Members of Hindusthan Club pose for a group photograph.

People & Communities

People & Communities includes projects that focus on the lived experiences of individuals and communities within and around our campuses and on how institutional policies, practices, and norms have affected these experiences.

Project Sites

Cornerstone Project

African American Student Project

Fall 2016 - Present

PI: Brian Williams

The African American Student Project started in 2016, with the goal of providing more information about African Americans at U-M. The core of the project is a searchable database containing the names and years of attendance of more than 9,000 African American students who attended the university for any length of time from 1853 until 1980.

The Origins of UM-Flint’s DEI Centers

Spring 2024 - present

PI: Lisa M. Lapeyrouse

This project is documenting and deepening our collective understanding of the role students, staff, faculty, and the broader Flint community have played in the founding of various centers focused on diversity, equity, and inclusion on the UM-Flint campus. These centers include the Student Veterans Resource Center, the Center for Gender and Sexuality, the Center for Global Engagement, the Intercultural Center, and the Office of Educational Opportunity Initiatives. With research led by staff at each of the centers who are serving as DEI Center Fellows, the project is considering the founding missions of the centers, the role of student activism in creating and maintaining them, how they have changed over time, and their ongoing grappling with inclusion and belonging.

Outsiders, Insiders, Radicals, and Reformers: A History of Jews at the University of Michigan

Summer 2024 - present

Co-PIs: Karla Goldman and Deborah Dash Moore

Outsiders, Insiders, Radicals, and Reformers traces the experience of Jewish students, faculty, and administrators at the University of Michigan, exploring the trajectory of Jews at U-M from outsiders to insiders (and sometimes back again). Growing numbers of students from Jewish immigrant families in the 1920s–who faced quota restrictions and exclusions at most northeastern private colleges–prefigured the centrality higher education would take in shaping the upward mobility and culture of American Jews. In more recent decades, Jewish “insiderness” at U-M and other universities has often been challenged by campus conflicts related to Israel. While Jewish campus experience has received focused historical inquiry at many elite private schools, less study has been done for public universities like U-M that defined university experience for so many. Recovering U-M’s Jewish history thus has the potential to reframe our understanding of both Jewish experiences in the U.S. and the history of American universities and to shed light on outsider experience (by virtue of religion, ethnicity, race, or social class) at American public universities.
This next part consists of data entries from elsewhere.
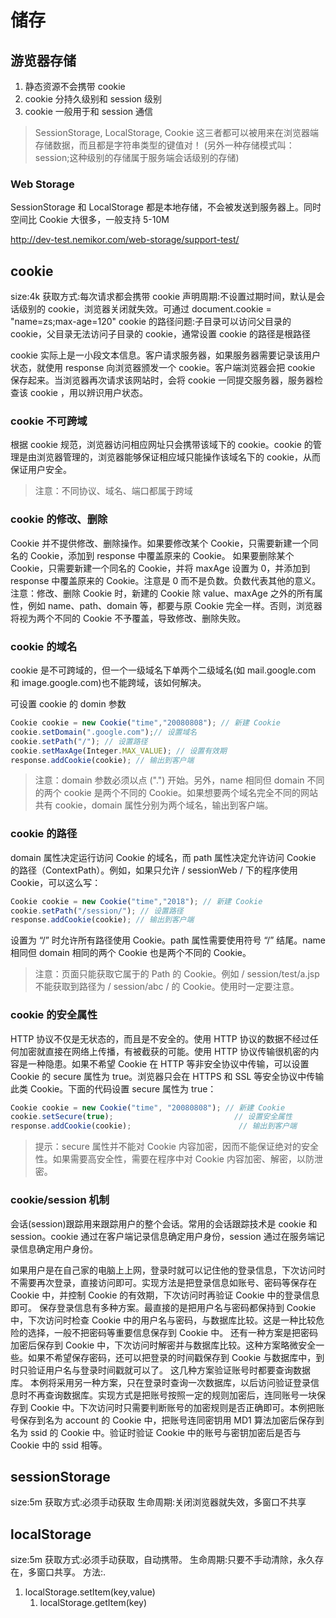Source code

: # 储存

## 游览器存储

1. 静态资源不会携带 cookie
2. cookie 分持久级别和 session 级别
3. cookie 一般用于和 session 通信

> SessionStorage, LocalStorage, Cookie 这三者都可以被用来在浏览器端存储数据，而且都是字符串类型的键值对！
> (另外一种存储模式叫：session;这种级别的存储属于服务端会话级别的存储)

### Web Storage

SessionStorage 和 LocalStorage 都是本地存储，不会被发送到服务器上。同时空间比 Cookie 大很多，一般支持 5-10M

<http://dev-test.nemikor.com/web-storage/support-test/>

## cookie

size:4k
获取方式:每次请求都会携带 cookie
声明周期:不设置过期时间，默认是会话级别的 cookie，浏览器关闭就失效。可通过 document.cookie = "name=zs;max-age=120"
cookie 的路径问题:子目录可以访问父目录的 cookie，父目录无法访问子目录的 cookie，通常设置 cookie 的路径是根路径

cookie 实际上是一小段文本信息。客户请求服务器，如果服务器需要记录该用户状态，就使用 response 向浏览器颁发一个 cookie。客户端浏览器会把 cookie 保存起来。当浏览器再次请求该网站时，会将 cookie 一同提交服务器，服务器检查该 cookie ，用以辨识用户状态。

### cookie 不可跨域

根据 cookie 规范，浏览器访问相应网址只会携带该域下的 cookie。cookie 的管理是由浏览器管理的，浏览器能够保证相应域只能操作该域名下的 cookie，从而保证用户安全。

> 注意：不同协议、域名、端口都属于跨域

### cookie 的修改、删除

Cookie 并不提供修改、删除操作。如果要修改某个 Cookie，只需要新建一个同名的 Cookie，添加到 response 中覆盖原来的 Cookie。
如果要删除某个 Cookie，只需要新建一个同名的 Cookie，并将 maxAge 设置为 0，并添加到 response 中覆盖原来的 Cookie。注意是 0 而不是负数。负数代表其他的意义。
注意：修改、删除 Cookie 时，新建的 Cookie 除 value、maxAge 之外的所有属性，例如 name、path、domain 等，都要与原 Cookie 完全一样。否则，浏览器将视为两个不同的 Cookie 不予覆盖，导致修改、删除失败。

### cookie 的域名

cookie 是不可跨域的，但一个一级域名下单两个二级域名(如 mail.google.com 和 image.google.com)也不能跨域，该如何解决。

可设置 cookie 的 domin 参数

```js
Cookie cookie = new Cookie("time","20080808"); // 新建 Cookie
cookie.setDomain(".google.com");// 设置域名
cookie.setPath("/"); // 设置路径
cookie.setMaxAge(Integer.MAX_VALUE); // 设置有效期
response.addCookie(cookie); // 输出到客户端
```

> 注意：domain 参数必须以点 (".") 开始。另外，name 相同但 domain 不同的两个 cookie 是两个不同的 Cookie。如果想要两个域名完全不同的网站共有 cookie，domain 属性分别为两个域名，输出到客户端。

### cookie 的路径

domain 属性决定运行访问 Cookie 的域名，而 path 属性决定允许访问 Cookie 的路径（ContextPath）。例如，如果只允许 / sessionWeb / 下的程序使用 Cookie，可以这么写：

```js
Cookie cookie = new Cookie("time","2018"); // 新建 Cookie
cookie.setPath("/session/"); // 设置路径
response.addCookie(cookie); // 输出到客户端
```

设置为 “/” 时允许所有路径使用 Cookie。path 属性需要使用符号 “/” 结尾。name 相同但 domain 相同的两个 Cookie 也是两个不同的 Cookie。

> 注意：页面只能获取它属于的 Path 的 Cookie。例如 / session/test/a.jsp 不能获取到路径为 / session/abc / 的 Cookie。使用时一定要注意。

### cookie 的安全属性

HTTP 协议不仅是无状态的，而且是不安全的。使用 HTTP 协议的数据不经过任何加密就直接在网络上传播，有被截获的可能。使用 HTTP 协议传输很机密的内容是一种隐患。如果不希望 Cookie 在 HTTP 等非安全协议中传输，可以设置 Cookie 的 secure 属性为 true。浏览器只会在 HTTPS 和 SSL 等安全协议中传输此类 Cookie。下面的代码设置 secure 属性为 true：

```js
Cookie cookie = new Cookie("time", "20080808"); // 新建 Cookie
cookie.setSecure(true);                           // 设置安全属性
response.addCookie(cookie);                        // 输出到客户端
```

> 提示：secure 属性并不能对 Cookie 内容加密，因而不能保证绝对的安全性。如果需要高安全性，需要在程序中对 Cookie 内容加密、解密，以防泄密。

### cookie/session 机制

会话(session)跟踪用来跟踪用户的整个会话。常用的会话跟踪技术是 cookie 和 session。cookie 通过在客户端记录信息确定用户身份，session 通过在服务端记录信息确定用户身份。

如果用户是在自己家的电脑上上网，登录时就可以记住他的登录信息，下次访问时不需要再次登录，直接访问即可。实现方法是把登录信息如账号、密码等保存在 Cookie 中，并控制 Cookie 的有效期，下次访问时再验证 Cookie 中的登录信息即可。
保存登录信息有多种方案。最直接的是把用户名与密码都保持到 Cookie 中，下次访问时检查 Cookie 中的用户名与密码，与数据库比较。这是一种比较危险的选择，一般不把密码等重要信息保存到 Cookie 中。
还有一种方案是把密码加密后保存到 Cookie 中，下次访问时解密并与数据库比较。这种方案略微安全一些。如果不希望保存密码，还可以把登录的时间戳保存到 Cookie 与数据库中，到时只验证用户名与登录时间戳就可以了。
这几种方案验证账号时都要查询数据库。
本例将采用另一种方案，只在登录时查询一次数据库，以后访问验证登录信息时不再查询数据库。实现方式是把账号按照一定的规则加密后，连同账号一块保存到 Cookie 中。下次访问时只需要判断账号的加密规则是否正确即可。本例把账号保存到名为 account 的 Cookie 中，把账号连同密钥用 MD1 算法加密后保存到名为 ssid 的 Cookie 中。验证时验证 Cookie 中的账号与密钥加密后是否与 Cookie 中的 ssid 相等。

## sessionStorage

size:5m
获取方式:必须手动获取
生命周期:关闭浏览器就失效，多窗口不共享

## localStorage

size:5m
获取方式:必须手动获取，自动携带。
生命周期:只要不手动清除，永久存在，多窗口共享。
方法:.

1.  localStorage.setItem(key,value)
    1. localStorage.getItem(key)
Towards Community-Based Shared Stewardship

Summer 2024 - Present

Co-PIs: Alexis Antracoli and Jesse Johnston

The Bentley Historical Library and the School of Information are collaborating to develop community-based stewardship relationships that aim to reverse the extractive relationship between university repositories and under-represented minority communities throughout Michigan. Instead of extracting resources and records from communities for study by scholars, we are working to build relationships with marginalized communities represented in the Bentley’s collections. Relationships built through this project will support the Inclusive History Project’s goals of building more trusting relationships between the university and under-represented minority communities and taking reparative action that contributes to a more inclusive future for the University of Michigan. In the first year, the team will focus on deepening knowledge of Native American collection materials in the Bentley’s collections and building relationships with tribal communities.